● **Problem description**
Within the data below, find the string "onViewCreated" and return each line where it occurs.

Saved data entries
........
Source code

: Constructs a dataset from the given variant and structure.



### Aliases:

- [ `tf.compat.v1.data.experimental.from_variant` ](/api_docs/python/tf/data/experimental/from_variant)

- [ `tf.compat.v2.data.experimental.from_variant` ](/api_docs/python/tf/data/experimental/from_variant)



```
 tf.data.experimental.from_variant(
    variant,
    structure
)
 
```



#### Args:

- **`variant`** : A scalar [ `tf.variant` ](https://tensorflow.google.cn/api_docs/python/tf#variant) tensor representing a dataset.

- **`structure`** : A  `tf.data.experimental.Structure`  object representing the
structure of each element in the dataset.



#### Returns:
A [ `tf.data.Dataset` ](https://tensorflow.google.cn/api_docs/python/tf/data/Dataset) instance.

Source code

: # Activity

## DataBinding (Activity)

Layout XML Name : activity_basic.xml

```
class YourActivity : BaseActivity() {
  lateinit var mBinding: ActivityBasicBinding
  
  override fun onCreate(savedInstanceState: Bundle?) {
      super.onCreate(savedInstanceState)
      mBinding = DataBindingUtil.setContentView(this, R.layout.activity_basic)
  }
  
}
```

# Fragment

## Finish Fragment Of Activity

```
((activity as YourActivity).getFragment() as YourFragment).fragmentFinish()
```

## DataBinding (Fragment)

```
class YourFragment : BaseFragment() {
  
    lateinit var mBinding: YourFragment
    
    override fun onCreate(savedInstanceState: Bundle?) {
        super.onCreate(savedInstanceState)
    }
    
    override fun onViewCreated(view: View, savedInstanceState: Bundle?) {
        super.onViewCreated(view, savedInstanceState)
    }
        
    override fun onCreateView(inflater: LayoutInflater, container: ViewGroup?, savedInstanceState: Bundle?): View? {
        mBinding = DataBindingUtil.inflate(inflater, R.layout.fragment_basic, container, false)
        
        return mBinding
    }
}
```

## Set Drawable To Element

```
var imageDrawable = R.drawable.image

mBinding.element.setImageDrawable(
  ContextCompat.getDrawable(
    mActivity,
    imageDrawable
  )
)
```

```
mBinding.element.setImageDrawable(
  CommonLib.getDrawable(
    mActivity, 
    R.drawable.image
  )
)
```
........
● **Exercise response**
    override fun onViewCreated(view: View, savedInstanceState: Bundle?) {
        super.onViewCreated(view, savedInstanceState)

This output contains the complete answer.